Wednesday, March 29, 2017

“The Better Angels Of Our Nature”-Katharine Hepburn And Spencer Tracy’s “State Of The Union” (1948)-A Film Review

“The Better Angels Of Our Nature”-Katharine Hepburn And Spencer Tracy’s “State Of The Union” (1948)-A Film Review   




DVD Review

By Film Critic Sandy Salmon

State Of The Union, starring Katharine Hepburn, Spencer Tracy, directed by Frank Capra, 1948 

Originally I planned to title the headline in this review Bernie Sanders Redux reflecting the uplifting message, the playing to the “better angels of our nature” as Lincoln put it back in the 1860s, of aspiring American presidential candidate Grant Matthews, played by Spencer Tracy, in the film under review State Of The Union and which Sanders tried to encourage in the last American presidential cycle. But then that seemed too big a stretch and so I was reduced to “stealing” a line from Lincoln. Not a bad guy, not a bad guy at all to do a little pilfering from when all is said and done.  

Catch what this Grant Matthews was trying to bring to in the back room “bosses” world of 1948 presidential –a little honesty, a little less sugar-coating the hard truth and attempting to bring everybody under the big American political tent in a positive way. Yeah, I know we got lost somewhere along the way since then, very lost. Just like Matthews did for a while under the spell of the “fire in the belly” egged on by the fixers that everybody has to have to go through a modern presidential campaign and come out alive, or half alive anyway.

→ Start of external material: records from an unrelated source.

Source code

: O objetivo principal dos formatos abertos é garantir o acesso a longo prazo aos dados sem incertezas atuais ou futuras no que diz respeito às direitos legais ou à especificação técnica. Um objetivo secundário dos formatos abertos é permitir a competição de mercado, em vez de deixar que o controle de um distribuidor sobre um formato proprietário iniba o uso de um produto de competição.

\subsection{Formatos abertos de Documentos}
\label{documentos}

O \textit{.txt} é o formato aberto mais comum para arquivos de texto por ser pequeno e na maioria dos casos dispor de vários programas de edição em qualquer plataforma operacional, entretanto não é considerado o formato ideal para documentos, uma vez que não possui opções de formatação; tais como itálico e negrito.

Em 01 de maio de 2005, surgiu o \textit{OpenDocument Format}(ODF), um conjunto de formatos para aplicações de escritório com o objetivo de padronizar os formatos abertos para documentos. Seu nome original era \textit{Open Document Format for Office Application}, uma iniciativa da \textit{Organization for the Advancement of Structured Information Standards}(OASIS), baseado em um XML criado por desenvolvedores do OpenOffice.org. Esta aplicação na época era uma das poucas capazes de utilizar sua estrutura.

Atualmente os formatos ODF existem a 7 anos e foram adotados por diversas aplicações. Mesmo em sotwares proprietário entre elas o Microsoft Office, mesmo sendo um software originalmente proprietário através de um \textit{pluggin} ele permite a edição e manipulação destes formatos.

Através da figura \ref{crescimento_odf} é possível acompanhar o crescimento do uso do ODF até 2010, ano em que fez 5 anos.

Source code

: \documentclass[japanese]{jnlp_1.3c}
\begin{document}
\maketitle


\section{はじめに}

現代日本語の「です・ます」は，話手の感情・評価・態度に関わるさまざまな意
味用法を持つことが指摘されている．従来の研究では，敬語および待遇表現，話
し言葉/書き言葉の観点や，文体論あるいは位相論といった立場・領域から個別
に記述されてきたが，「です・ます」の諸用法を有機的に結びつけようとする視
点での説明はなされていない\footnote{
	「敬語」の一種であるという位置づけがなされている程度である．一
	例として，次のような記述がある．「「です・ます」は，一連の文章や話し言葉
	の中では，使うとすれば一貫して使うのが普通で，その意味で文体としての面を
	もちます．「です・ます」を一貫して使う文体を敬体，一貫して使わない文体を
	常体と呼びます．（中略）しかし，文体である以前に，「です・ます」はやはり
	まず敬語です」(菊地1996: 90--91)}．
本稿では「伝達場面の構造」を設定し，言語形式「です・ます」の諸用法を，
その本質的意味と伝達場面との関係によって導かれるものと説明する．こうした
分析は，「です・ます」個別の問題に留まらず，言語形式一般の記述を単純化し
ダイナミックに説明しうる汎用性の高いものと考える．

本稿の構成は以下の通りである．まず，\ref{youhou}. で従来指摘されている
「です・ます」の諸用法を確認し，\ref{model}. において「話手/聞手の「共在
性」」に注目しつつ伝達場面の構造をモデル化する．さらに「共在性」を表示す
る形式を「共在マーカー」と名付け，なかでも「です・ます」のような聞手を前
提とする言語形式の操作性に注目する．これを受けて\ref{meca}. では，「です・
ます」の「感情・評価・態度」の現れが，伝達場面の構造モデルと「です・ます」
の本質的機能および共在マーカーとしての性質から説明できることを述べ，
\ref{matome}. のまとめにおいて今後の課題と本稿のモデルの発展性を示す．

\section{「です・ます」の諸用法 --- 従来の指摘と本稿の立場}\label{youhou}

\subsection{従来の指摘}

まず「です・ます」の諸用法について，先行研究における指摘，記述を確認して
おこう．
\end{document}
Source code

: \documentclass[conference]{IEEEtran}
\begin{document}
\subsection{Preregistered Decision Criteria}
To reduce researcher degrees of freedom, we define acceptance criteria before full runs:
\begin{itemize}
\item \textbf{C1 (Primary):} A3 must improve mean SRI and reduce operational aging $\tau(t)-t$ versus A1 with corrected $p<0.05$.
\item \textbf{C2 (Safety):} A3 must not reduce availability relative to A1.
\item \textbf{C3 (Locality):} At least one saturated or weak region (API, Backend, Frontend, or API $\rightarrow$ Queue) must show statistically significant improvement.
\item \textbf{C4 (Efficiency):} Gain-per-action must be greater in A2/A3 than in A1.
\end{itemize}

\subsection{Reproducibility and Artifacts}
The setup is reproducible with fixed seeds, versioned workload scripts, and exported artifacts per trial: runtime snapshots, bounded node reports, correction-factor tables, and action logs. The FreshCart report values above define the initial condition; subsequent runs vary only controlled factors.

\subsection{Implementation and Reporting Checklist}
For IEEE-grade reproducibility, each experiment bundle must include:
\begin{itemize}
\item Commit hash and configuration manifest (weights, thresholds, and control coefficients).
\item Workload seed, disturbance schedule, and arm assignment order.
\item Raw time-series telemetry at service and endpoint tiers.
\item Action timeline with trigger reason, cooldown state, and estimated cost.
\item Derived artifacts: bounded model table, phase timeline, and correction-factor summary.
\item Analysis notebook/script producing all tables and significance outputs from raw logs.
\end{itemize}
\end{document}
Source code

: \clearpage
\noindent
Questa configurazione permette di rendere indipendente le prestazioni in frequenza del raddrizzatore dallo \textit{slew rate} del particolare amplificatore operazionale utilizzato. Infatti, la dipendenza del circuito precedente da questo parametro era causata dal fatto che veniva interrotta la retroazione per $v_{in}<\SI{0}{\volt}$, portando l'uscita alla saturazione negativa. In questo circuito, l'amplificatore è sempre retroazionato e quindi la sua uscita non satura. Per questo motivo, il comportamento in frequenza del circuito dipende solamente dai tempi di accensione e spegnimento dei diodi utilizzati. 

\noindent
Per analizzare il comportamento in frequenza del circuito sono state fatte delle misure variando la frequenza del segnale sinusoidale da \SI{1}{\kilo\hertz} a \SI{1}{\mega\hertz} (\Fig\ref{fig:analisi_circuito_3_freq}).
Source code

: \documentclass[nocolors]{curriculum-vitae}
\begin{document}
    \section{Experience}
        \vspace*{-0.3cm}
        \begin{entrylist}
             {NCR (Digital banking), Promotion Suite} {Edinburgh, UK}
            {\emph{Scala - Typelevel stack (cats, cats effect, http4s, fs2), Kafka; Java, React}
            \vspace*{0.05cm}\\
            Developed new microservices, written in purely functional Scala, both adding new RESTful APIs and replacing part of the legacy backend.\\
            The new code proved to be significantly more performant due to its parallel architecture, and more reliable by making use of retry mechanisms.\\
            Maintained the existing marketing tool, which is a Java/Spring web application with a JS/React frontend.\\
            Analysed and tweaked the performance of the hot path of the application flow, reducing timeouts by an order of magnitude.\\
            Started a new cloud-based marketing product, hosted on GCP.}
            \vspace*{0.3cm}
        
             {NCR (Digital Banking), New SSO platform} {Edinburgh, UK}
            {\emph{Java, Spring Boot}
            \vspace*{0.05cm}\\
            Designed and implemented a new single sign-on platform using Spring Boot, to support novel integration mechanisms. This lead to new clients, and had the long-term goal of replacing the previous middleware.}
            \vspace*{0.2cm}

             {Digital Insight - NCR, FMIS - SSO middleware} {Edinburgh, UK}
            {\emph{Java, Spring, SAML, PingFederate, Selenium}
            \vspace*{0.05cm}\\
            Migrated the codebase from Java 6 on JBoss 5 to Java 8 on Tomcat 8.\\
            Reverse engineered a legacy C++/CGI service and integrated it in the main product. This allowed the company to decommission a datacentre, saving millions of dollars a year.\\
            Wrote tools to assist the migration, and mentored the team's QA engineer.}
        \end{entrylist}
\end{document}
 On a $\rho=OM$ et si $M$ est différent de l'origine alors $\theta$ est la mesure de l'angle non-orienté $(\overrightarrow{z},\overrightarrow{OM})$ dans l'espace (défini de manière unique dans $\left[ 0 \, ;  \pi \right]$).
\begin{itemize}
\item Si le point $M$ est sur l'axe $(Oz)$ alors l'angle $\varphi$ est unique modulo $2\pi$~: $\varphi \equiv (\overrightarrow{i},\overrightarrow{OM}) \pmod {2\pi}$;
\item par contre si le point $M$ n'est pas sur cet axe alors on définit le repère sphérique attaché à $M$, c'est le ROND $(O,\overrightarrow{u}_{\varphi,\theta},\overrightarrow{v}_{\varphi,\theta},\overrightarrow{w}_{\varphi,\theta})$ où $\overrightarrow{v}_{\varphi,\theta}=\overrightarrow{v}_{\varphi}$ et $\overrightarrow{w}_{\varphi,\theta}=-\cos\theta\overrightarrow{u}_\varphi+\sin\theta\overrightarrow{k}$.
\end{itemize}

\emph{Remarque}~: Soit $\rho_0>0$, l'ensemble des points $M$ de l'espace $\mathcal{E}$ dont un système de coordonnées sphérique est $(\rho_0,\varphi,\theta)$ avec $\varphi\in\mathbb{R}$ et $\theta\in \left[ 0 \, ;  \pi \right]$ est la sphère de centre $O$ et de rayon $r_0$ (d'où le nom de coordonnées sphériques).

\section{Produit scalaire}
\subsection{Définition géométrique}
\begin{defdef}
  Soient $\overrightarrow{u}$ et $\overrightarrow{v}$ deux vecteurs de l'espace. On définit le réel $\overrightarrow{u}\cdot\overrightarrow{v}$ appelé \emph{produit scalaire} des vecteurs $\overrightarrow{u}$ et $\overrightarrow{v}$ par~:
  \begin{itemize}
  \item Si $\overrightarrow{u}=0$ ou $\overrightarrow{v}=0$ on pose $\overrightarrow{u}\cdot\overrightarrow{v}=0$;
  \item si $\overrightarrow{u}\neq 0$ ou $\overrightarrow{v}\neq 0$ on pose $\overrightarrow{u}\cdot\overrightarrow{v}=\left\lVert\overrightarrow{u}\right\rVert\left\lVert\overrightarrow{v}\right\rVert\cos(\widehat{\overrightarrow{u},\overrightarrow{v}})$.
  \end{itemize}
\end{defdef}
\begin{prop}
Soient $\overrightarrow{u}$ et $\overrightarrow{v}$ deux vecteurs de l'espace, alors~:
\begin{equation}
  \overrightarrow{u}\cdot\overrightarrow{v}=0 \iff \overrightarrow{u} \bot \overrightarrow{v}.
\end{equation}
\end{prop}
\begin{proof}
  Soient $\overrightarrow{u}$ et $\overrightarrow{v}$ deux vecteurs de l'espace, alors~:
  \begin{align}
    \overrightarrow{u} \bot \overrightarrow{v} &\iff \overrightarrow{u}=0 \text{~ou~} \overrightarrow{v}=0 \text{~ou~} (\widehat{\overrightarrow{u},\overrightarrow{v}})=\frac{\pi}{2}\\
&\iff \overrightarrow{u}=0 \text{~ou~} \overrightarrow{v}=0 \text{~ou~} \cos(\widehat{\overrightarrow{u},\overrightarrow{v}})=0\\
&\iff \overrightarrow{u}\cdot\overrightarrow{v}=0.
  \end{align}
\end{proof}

Dealing with the media, with every special interest imaginable and in those days (maybe lesser today at least out in front) the “fixer” man-the guy who could wheel and deal to bring those delegates to your side for a price, theirs and his. Otherwise you were/are yesterday’s news.      

Of course sometimes the man and the moment must meet, or be cajoled into meeting and that is exactly what the plotline to this  half political satire and half screw-ball romantic comedy on which Director Frank Capra cut his eye teeth is about. Here’s the drift. A powerful woman publisher, Kay, played by Angela Lansbury, who also is playing footsy with Matthews wants to make him President for her own purposes. Grant, a self-make man rising from nowhere to be a successful businessman with some ideas, at first balks, says he has no use for politicians or politics although modestly he makes no bones about being presidential timber,  Republican presidential timber for those who are asking. Eventually he gives in and let’s Kay’s henchman, fixer man, Jim Conover, played by Adolphe Menjou, lead him by the nose. Let’s him get far away from his natural instincts in the search to be the dark horse nominee against Harry Truman (in the real situation in 1948 it was ex-New York Governor and previously defeated presidential candidate Thomas Dewey so except in the magical realism world of cinema Grant Matthews was a non-starter)      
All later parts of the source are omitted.